This common characteristic is equal in every individual who shares with
us the participation to the intellectual environment.

I think you can well read the equation: xa+xb+xc=x(a+b+c) . What is
common (x) to every single individual (a,b,c) can be extrapolated as a
common characteristic of the group. To say that the "communication
protocol" is a property of every *inside* is exactly like to say that
there's a static "communication protocol" *outside*.

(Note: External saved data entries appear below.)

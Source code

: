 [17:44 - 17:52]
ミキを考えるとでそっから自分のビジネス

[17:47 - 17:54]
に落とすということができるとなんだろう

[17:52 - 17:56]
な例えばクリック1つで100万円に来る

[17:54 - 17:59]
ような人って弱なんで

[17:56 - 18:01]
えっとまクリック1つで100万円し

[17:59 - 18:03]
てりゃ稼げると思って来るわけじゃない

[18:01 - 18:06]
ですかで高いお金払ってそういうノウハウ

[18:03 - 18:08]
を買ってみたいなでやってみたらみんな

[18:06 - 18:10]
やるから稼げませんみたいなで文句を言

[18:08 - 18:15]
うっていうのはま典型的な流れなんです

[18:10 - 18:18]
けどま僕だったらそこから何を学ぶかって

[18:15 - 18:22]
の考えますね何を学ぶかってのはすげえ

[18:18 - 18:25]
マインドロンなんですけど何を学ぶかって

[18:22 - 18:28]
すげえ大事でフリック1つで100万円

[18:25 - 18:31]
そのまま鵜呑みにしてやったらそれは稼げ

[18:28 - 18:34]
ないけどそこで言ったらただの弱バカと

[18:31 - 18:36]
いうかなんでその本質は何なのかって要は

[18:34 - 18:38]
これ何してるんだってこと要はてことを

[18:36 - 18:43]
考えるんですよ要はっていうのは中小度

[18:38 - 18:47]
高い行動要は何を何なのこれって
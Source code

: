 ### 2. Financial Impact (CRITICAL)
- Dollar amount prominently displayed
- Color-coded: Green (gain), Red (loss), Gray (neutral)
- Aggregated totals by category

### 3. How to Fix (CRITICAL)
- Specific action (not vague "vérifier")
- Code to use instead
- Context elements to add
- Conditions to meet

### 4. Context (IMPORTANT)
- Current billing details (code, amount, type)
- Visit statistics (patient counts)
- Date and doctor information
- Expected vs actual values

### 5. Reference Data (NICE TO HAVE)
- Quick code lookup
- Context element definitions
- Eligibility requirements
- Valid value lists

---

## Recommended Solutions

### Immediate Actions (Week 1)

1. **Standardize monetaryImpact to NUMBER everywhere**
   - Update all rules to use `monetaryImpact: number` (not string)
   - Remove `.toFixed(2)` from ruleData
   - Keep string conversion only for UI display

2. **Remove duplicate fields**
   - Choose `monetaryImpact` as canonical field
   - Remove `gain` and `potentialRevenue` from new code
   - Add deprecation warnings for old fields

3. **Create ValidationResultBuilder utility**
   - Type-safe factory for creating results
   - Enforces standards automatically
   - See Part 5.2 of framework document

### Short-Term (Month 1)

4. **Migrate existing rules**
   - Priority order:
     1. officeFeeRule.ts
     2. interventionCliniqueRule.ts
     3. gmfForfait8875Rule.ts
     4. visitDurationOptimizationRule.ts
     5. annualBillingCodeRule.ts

Static? For what we have seen up to now, all what's *outside* should be
dynamic. But yes, it is static. It is static given an intellectual
environment, as it must be necessarily equal in every active component
of the environment.  Or, as said, it will be not a component of the
environment.

But, you cry, if it is *outside*, it is not static. And I agreed: it is
not static, seen from this *inside* we have talked about up to now. What
is missing in the discourse is the possibility of the existence of more
than one kind of *inside*. This "communication protocol" interacts
dynamically with reality (so my intellect can manage it as coming from
*outside*), but IMO it is static within a different *inside*. Seen from
the *intellectual inside*, the "communication protocol" is *outside*,
and therefore is matter of science. It can be studied and interpreted
and explained by billions of concepts. But seen from this new kind of
*inside*, there is nothing to study. Every new born kid will know that
it is possible to communicate with mum. Or why and how to learn a
language? Why and how to learn to talk? Why and how to cry from the very
first moment of life?

Here we have two kinds of *insides*: let me call "intellectual" the
former, "social" the latter.  I call *social inside* the environment
where all the possible stable social protocols reside. And let me use
the general term "pattern" to point to both the kind of static entities
(concepts, and "protocols"). If you will say that this "communication
protocol" that I call social pattern is static and  *inside*, I'll
answer you are failing to see that it is simpler and more plausible to
say it is *outside*: actually, you can't build or change this pattern by
language, intellect or whatever else within the inside.  On the other
hand, if you will say that it is dynamic, I'll say you are talking about
it as  "natural phenomenon", while I'm focusing on its essence of social
pattern.

I know, I know that I'm now talking from the *intellectual inside* (from
where else?), so I'm here using my *inside* static concepts talking of
something that is *outside*, but it is very plausible that even if my
concepts can't match the staticity of the social patterns, they are
static within the *social inside*.

And it is plausible that in that *social inside* there are many "static"
patterns.  As said, I call them static as they must be necessarily equal
in every component  of a given social context; besides the said
"communication protocol" it is plausible the existence of lot of other
static protocols. All those make it possible for us to love, to hate..
in few words, to be components of the *social inside*.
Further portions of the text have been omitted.